横浜や神戸、長崎にあるような昔ながらの中華街ではない「ネオ中華街」とも言えるような町が、近年、日本に登場してきているのをご存じですか。いや、「近年」っていうほど最近の話でもないのですが、近年それらの町が「注目を集めるようになってきている」ぐらいでしょうか。ネオ中華街は、一見するとそれとわかりづらいところがあります。伝統的な中華街はいかにも「中華ですよ」といった町並みをしていますが、ネオ中華街には、そこまでわかりやすい都市表象もありません。その町の中華料理店に入ってみると、「あれ、ここ店員さんもお客さんも中国の人で、メニューにもほとんど日本語はないし、並んでいる料理のラインナップもみたことないものばかりだぞ」と気づくような、そんな店の集まるエリアがあるんですね。ネオ中華街をかたちづくっている、日本にいる中国の人たちが日本にいる中国の人たち相手に営んでいる中国料理店……自分のまわりでは「現地系中華」とか「ガチ中華」って呼んでますが、ネットを検索すると「マニアック中華」とか「マジ中華」なんて言葉も出てきますね。まだ落ち着いた呼び名はないようですが、この本では、それを「チャイニーズ中華」と名付けています。この『攻略! 東京ディープチャイナ』は、チャイニーズ中華を巡るためのガイド本なんです。

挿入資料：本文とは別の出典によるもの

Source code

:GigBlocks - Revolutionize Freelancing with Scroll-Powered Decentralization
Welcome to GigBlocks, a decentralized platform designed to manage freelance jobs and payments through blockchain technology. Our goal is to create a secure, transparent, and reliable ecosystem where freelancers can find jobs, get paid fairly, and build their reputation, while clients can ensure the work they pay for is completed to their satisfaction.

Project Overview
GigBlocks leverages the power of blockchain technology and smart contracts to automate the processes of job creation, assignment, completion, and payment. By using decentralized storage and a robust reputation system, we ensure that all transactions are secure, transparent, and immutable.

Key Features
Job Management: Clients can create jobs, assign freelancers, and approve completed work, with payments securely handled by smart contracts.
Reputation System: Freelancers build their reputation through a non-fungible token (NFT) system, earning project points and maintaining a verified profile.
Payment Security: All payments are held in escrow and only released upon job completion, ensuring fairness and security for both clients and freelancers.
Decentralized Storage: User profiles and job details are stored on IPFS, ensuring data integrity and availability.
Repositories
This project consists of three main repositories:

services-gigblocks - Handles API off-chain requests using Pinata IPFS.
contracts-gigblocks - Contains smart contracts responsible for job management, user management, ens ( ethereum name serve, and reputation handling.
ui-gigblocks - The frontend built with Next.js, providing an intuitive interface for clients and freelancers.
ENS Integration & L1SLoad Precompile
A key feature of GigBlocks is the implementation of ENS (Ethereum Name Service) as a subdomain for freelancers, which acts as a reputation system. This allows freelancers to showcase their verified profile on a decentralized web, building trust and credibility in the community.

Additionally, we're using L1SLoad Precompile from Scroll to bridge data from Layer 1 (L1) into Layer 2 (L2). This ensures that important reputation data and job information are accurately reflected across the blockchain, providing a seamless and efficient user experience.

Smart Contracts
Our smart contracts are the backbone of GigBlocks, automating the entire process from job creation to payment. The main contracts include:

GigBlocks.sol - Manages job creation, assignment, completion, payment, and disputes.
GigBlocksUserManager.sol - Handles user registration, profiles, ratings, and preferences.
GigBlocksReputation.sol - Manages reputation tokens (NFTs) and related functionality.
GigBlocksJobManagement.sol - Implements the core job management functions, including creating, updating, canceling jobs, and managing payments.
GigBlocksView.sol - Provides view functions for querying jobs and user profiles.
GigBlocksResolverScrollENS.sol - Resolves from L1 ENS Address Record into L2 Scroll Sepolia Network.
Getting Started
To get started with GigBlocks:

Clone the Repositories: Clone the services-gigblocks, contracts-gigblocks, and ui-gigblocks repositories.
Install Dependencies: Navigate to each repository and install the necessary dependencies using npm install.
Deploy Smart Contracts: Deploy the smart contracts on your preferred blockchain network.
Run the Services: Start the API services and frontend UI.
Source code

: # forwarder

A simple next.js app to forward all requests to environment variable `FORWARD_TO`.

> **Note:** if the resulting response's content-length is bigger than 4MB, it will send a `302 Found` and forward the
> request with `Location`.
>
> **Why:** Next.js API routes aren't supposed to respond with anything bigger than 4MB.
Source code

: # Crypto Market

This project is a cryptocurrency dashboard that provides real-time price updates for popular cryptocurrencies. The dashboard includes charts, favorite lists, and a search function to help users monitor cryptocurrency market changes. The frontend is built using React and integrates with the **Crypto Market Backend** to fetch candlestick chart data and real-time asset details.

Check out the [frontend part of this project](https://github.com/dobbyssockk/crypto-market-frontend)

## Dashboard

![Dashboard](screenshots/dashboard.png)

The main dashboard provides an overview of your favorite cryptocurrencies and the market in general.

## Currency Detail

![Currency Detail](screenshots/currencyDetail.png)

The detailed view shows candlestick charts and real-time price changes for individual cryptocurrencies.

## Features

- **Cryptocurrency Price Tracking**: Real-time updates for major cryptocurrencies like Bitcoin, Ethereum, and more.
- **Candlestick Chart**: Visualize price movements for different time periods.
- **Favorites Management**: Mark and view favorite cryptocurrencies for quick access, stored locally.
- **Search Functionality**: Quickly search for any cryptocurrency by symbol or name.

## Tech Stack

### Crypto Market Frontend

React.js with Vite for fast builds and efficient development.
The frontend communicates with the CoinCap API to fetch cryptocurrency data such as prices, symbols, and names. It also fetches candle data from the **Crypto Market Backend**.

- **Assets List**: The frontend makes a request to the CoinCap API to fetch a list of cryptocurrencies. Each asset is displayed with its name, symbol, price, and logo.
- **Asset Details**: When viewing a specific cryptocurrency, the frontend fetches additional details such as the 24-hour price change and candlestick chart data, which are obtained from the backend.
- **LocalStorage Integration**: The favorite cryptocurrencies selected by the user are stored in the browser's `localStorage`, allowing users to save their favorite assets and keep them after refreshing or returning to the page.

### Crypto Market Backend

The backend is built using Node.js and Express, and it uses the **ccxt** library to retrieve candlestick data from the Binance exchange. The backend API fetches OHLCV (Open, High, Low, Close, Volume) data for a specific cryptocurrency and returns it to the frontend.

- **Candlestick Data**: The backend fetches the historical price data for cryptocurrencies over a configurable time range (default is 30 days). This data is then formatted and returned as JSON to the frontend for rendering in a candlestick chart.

さて、僕は現地系中華のお店が好きでよく行くんですが、その存在を知ったのは東浩紀さんと北田暁大さんの『東京から考える』という対談本です。その本の池袋をめぐる章で、北田さんが「なるべく中国人が作る中国料理を食べたい」という理由で池袋にたどり着いたと述べてるんです。「いまは北口のあたりが明確に中国人のニューカマーズにとっての集合所」になっているという話をされていて、「永利」とか「知音食堂」とかって店名が登場するんですが、たしかに池袋北口を訪ねてみると、今で言う現地系中華の店がいっぱいあったんですね。池袋も駅そばで、そのエリアを通ったことは何度もあるんですが、さきほども言ったとおり分かりやすい中華街っぽさがあるわけではないので、自分はそれまでは気づいていなかったんです。『東京から考える』が刊行された2007年ごろの話です。『攻略! 東京ディープチャイナ』によれば、池袋の現地系中華、この本の用語で言えばチャイニーズ中華のはしりは、『東京から考える』でも名前の挙がっている「永利」で、1998年オープンだそうです。そこから現地系中華の店が増え、池袋は現在では都内でも有数の現地系中華が集まるエリアとなっています。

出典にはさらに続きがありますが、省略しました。